Alors qu'il avait été très critique à l'endroit de Donald Trump et avait soutenu publiquement la campagne d'Hillary Clinton, le magnat des communications mexicain Carlos Slim, qui figure parmi les hommes les plus riches au monde, a dîné avec Donald Trump lundi dernier. Slim considère que le Mexique pourrait bénéficier d'une croissance plus robuste aux États-Unis ou, dans la perspective de tarifs plus élevés sur les produits mexicains, que le pays pourrait se concentrer sur le développement et la protection des industries locales. Il se joint aux quelques analystes qui croient l'économie mexicaine suffisamment solide et mature pour s'adapter au protectionnisme américain et à la fluctuation de sa devise, du moins à moyen terme.

En jetant un coup d'œil aux grands quotidiens mexicains depuis un mois, l'opinion publique est également inquiète de la xénophobie affichée du président élu et particulièrement du sort réservé aux ressortissants mexicains qui vivent aux États-Unis. Dans la même veine, on craint l'interdiction ou l'imposition des remises de fonds vers le Mexique, qui s'élèvent à près de 25 milliards de dollars et représentent une véritable planche de salut pour plusieurs familles.

La rhétorique de campagne de Donald Trump n'est pas étrangère au fait que les Américains d'origine mexicaine représentent le groupe le plus à même d'accélérer les changements démographiques qui verront les Américains blancs devenir minoritaires d'ici quelques décennies. Trump a donc su prêter une forme concrète à ce qui est perçu comme une menace existentielle par plusieurs blancs américains peu éduqués.

Rappelons que la relation entre les États-Unis et le Mexique est unique à plusieurs égards. La frontière entre les deux pays a une portée symbolique importante puisqu'elle sépare le pays le plus prospère du monde d'un pays émergent, où certaines sections de la population demeurent extrêmement pauvres. Au fond, la construction d'un mur à la frontière, qui est loin d'être une idée nouvelle, met en relief la volonté d'opérer une ségrégation entre riches et pauvres.

Les relations entre les États-Unis et le Mexique constituent aussi un site privilégié pour observer le fonctionnement et les effets de la mondialisation. Le bilan de l'ALÉNA est très mitigé à la fois pour les États-Unis et le Mexique. La libéralisation du commerce a entraîné des dislocations sociales et économiques importantes et a favorisé certaines zones géographiques aux dépens d'autres, soit le Nord industrialisé au Mexique et les États du Sud aux États-Unis.
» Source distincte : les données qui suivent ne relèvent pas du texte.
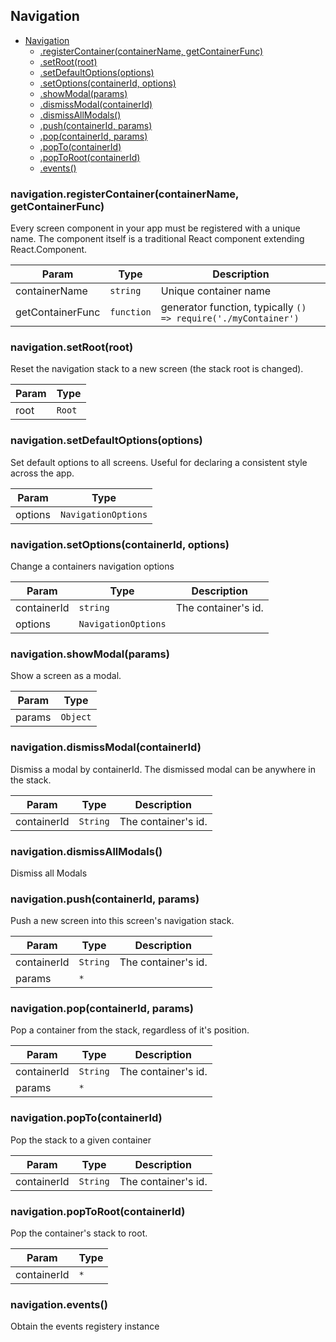 <a name="Navigation"></a>

## Navigation

* [Navigation](#Navigation)
    * [.registerContainer(containerName, getContainerFunc)](#Navigation+registerContainer)
    * [.setRoot(root)](#Navigation+setRoot)
    * [.setDefaultOptions(options)](#Navigation+setDefaultOptions)
    * [.setOptions(containerId, options)](#Navigation+setOptions)
    * [.showModal(params)](#Navigation+showModal)
    * [.dismissModal(containerId)](#Navigation+dismissModal)
    * [.dismissAllModals()](#Navigation+dismissAllModals)
    * [.push(containerId, params)](#Navigation+push)
    * [.pop(containerId, params)](#Navigation+pop)
    * [.popTo(containerId)](#Navigation+popTo)
    * [.popToRoot(containerId)](#Navigation+popToRoot)
    * [.events()](#Navigation+events)


<a name="Navigation+registerContainer"></a>

### navigation.registerContainer(containerName, getContainerFunc)
Every screen component in your app must be registered with a unique name. The component itself is a traditional React component extending React.Component.


| Param | Type | Description |
| --- | --- | --- |
| containerName | <code>string</code> | Unique container name |
| getContainerFunc | <code>function</code> | generator function, typically `() => require('./myContainer')` |


<a name="Navigation+setRoot"></a>

### navigation.setRoot(root)
Reset the navigation stack to a new screen (the stack root is changed).


| Param | Type |
| --- | --- |
| root | <code>Root</code> | 


<a name="Navigation+setDefaultOptions"></a>

### navigation.setDefaultOptions(options)
Set default options to all screens. Useful for declaring a consistent style across the app.


| Param | Type |
| --- | --- |
| options | <code>NavigationOptions</code> | 


<a name="Navigation+setOptions"></a>

### navigation.setOptions(containerId, options)
Change a containers navigation options


| Param | Type | Description |
| --- | --- | --- |
| containerId | <code>string</code> | The container's id. |
| options | <code>NavigationOptions</code> |  |


<a name="Navigation+showModal"></a>

### navigation.showModal(params)
Show a screen as a modal.


| Param | Type |
| --- | --- |
| params | <code>Object</code> | 


<a name="Navigation+dismissModal"></a>

### navigation.dismissModal(containerId)
Dismiss a modal by containerId. The dismissed modal can be anywhere in the stack.


| Param | Type | Description |
| --- | --- | --- |
| containerId | <code>String</code> | The container's id. |


<a name="Navigation+dismissAllModals"></a>

### navigation.dismissAllModals()
Dismiss all Modals


<a name="Navigation+push"></a>

### navigation.push(containerId, params)
Push a new screen into this screen's navigation stack.


| Param | Type | Description |
| --- | --- | --- |
| containerId | <code>String</code> | The container's id. |
| params | <code>\*</code> |  |


<a name="Navigation+pop"></a>

### navigation.pop(containerId, params)
Pop a container from the stack, regardless of it's position.


| Param | Type | Description |
| --- | --- | --- |
| containerId | <code>String</code> | The container's id. |
| params | <code>\*</code> |  |


<a name="Navigation+popTo"></a>

### navigation.popTo(containerId)
Pop the stack to a given container


| Param | Type | Description |
| --- | --- | --- |
| containerId | <code>String</code> | The container's id. |


<a name="Navigation+popToRoot"></a>

### navigation.popToRoot(containerId)
Pop the container's stack to root.


| Param | Type |
| --- | --- |
| containerId | <code>\*</code> | 


<a name="Navigation+events"></a>

### navigation.events()
Obtain the events registery instance


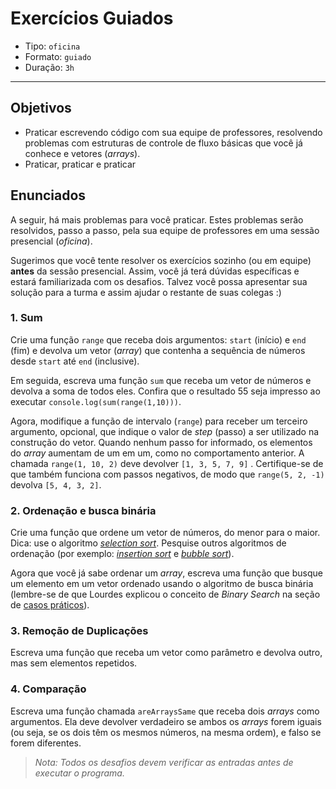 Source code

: # Exercícios Guiados

* Tipo: `oficina`
* Formato: `guiado`
* Duração: `3h`

***

## Objetivos

* Praticar escrevendo código com sua equipe de professores, resolvendo
  problemas com estruturas de controle de fluxo básicas que você já conhece
  e vetores \(_arrays_\).
* Praticar, praticar e praticar

## Enunciados

A seguir, há mais problemas para você praticar. Estes problemas serão
resolvidos, passo a passo, pela sua equipe de professores em uma sessão
presencial \(_oficina_\).

Sugerimos que você tente resolver os exercícios sozinho \(ou em equipe\)
**antes** da sessão presencial. Assim, você já terá dúvidas específicas e
estará familiarizada com os desafios. Talvez você possa apresentar sua solução
para a turma e assim ajudar o restante de suas colegas :\)

### 1. Sum

Crie uma função `range` que receba dois argumentos: `start` \(início\) e `end`
\(fim\) e devolva um vetor \(_array_\) que contenha a sequência de números
desde `start` até `end` \(inclusive\).

Em seguida, escreva uma função `sum` que receba um vetor de números e devolva
a soma de todos eles. Confira que o resultado 55 seja impresso ao executar
`console.log(sum(range(1,10)))`.

Agora, modifique a função de intervalo \(`range`\) para receber um terceiro
argumento, opcional, que indique o valor de _step_ \(passo\) a ser utilizado
na construção do vetor. Quando nenhum passo for informado, os elementos do
_array_ aumentam de um em um, como no comportamento anterior. A chamada
`range(1, 10, 2)` deve devolver `[1, 3, 5, 7, 9]` . Certifique-se de que
também funciona com passos negativos, de modo que `range(5, 2, -1)` devolva
`[5, 4, 3, 2]`.

### 2. Ordenação e busca binária

Crie uma função que ordene um vetor de números, do menor para o maior. Dica:
use o algoritmo [_selection sort_](https://pt.wikipedia.org/wiki/Selection_sort).
Pesquise outros algoritmos de ordenação \(por exemplo: [_insertion sort_](https://en.wikipedia.org/wiki/Insertion_sort#/media/File:Insertion-sort-example-300px.gif) 
e [_bubble sort_](https://upload.wikimedia.org/wikipedia/commons/c/c8/Bubble-sort-example-300px.gif)\).

Agora que você já sabe ordenar um _array_, escreva uma função que busque um
elemento em um vetor ordenado usando o algoritmo de busca binária \(lembre-se
de que Lourdes explicou o conceito de _Binary Search_ na seção de
[casos práticos](03-guided-exercises)\).

### 3. Remoção de Duplicações

Escreva uma função que receba um vetor como parâmetro e devolva outro, mas
sem elementos repetidos.

### 4. Comparação

Escreva uma função chamada `areArraysSame` que receba dois _arrays_ como
argumentos. Ela deve devolver verdadeiro se ambos os _arrays_ forem iguais
\(ou seja, se os dois têm os mesmos números, na mesma ordem\), e falso se
forem diferentes.

> _Nota: Todos os desafios devem verificar as entradas antes de executar o
  programa._

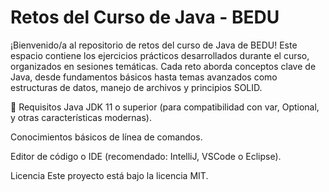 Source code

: # Retos del Curso de Java - BEDU
¡Bienvenido/a al repositorio de retos del curso de Java de BEDU! Este espacio contiene los ejercicios prácticos desarrollados durante el curso, organizados en sesiones temáticas. Cada reto aborda conceptos clave de Java, desde fundamentos básicos hasta temas avanzados como estructuras de datos, manejo de archivos y principios SOLID.

📌 Requisitos
Java JDK 11 o superior (para compatibilidad con var, Optional, y otras características modernas).

Conocimientos básicos de línea de comandos.

Editor de código o IDE (recomendado: IntelliJ, VSCode o Eclipse).

Licencia
Este proyecto está bajo la licencia MIT.
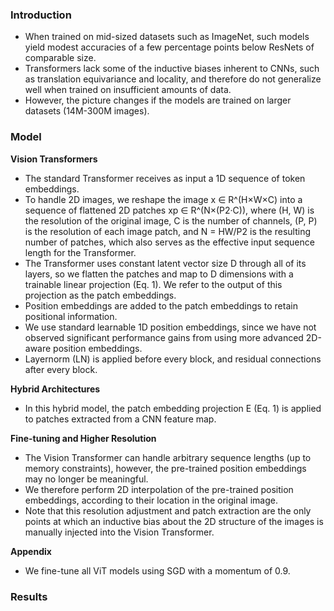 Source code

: ### Introduction

- When trained on mid-sized datasets such as ImageNet, such models yield modest accuracies of a few percentage points below ResNets of comparable size.
- Transformers lack some of the inductive biases inherent to CNNs, such as translation equivariance and locality, and therefore do not generalize well when trained on insufficient amounts
of data.
- However, the picture changes if the models are trained on larger datasets (14M-300M images).

### Model


**Vision Transformers**

- The standard Transformer receives as input a 1D sequence of token embeddings.
- To handle 2D images, we reshape the image x ∈ R^(H×W×C) into a sequence of flattened 2D patches xp ∈ R^(N×(P2·C)), 
    where (H, W) is the resolution of the original image, 
    C is the number of channels,
    (P, P) is the resolution of each image patch, and 
    N = HW/P2 is the resulting number of patches, which also serves as the effective input sequence length for the Transformer.
- The Transformer uses constant latent vector size D through all of its layers, so we flatten the patches and map to D dimensions 
  with a trainable linear projection (Eq. 1). We refer to the output of this projection as the patch embeddings.
- Position embeddings are added to the patch embeddings to retain positional information.
- We use standard learnable 1D position embeddings, since we have not observed significant performance gains from using more advanced 2D-aware position embeddings.
-  Layernorm (LN) is applied before every block, and residual connections after every block.

**Hybrid Architectures**

- In this hybrid model, the patch embedding projection E (Eq. 1) is applied to patches extracted from a CNN feature map.

**Fine-tuning and Higher Resolution**

- The Vision Transformer can handle arbitrary sequence lengths (up to memory constraints), 
  however, the pre-trained position embeddings may no longer be meaningful.
- We therefore perform 2D interpolation of the pre-trained position embeddings, according to their location in the original image.
- Note that this resolution adjustment and patch extraction are the only points at which an inductive bias about the 2D structure of the images is manually injected into the Vision Transformer.

**Appendix**

- We fine-tune all ViT models using SGD with a momentum of 0.9.

### Results

<insert-image>

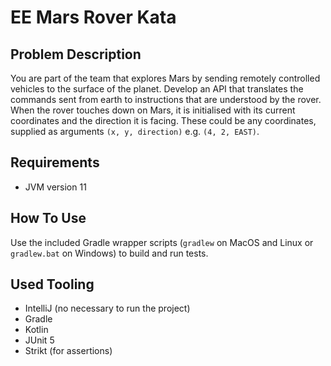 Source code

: # EE Mars Rover Kata

## Problem Description
You are part of the team that explores Mars by sending remotely controlled vehicles to the surface of
the planet. Develop an API that translates the commands sent from earth to instructions that are
understood by the rover.
When the rover touches down on Mars, it is initialised with its current coordinates and the direction
it is facing. These could be any coordinates, supplied as arguments `(x, y, direction)` e.g. `(4,
2, EAST)`.

## Requirements
- JVM version 11

## How To Use
Use the included Gradle wrapper scripts (`gradlew` on MacOS and Linux or `gradlew.bat` on Windows) to 
build and run tests.  

## Used Tooling
- IntelliJ (no necessary to run the project)
- Gradle
- Kotlin
- JUnit 5
- Strikt (for assertions)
En l'espace de quelques décennies, le Mexique est passé de l'un des pays les plus protectionnistes qui soient à l'un des pays les mieux disposés à l'égard de la mondialisation néolibérale. Depuis les années 1990, les dirigeants mexicains ont généralement vanté les mérites du traité, malgré la grogne populaire et l'opposition de plusieurs intellectuels.

Donald Trump a déjà montré des signes d'apaisement en abandonnant une partie du discours qu'il l'a fait élire et en tenant des propos apparemment très différents en privé. Malgré cela, on peut croire que dans le contexte d'une économie mondiale aussi intégrée, le virage protectionniste américain aura des conséquences sérieuses sur plusieurs pays en développement et qu'à long terme le Mexique ne sera pas épargné.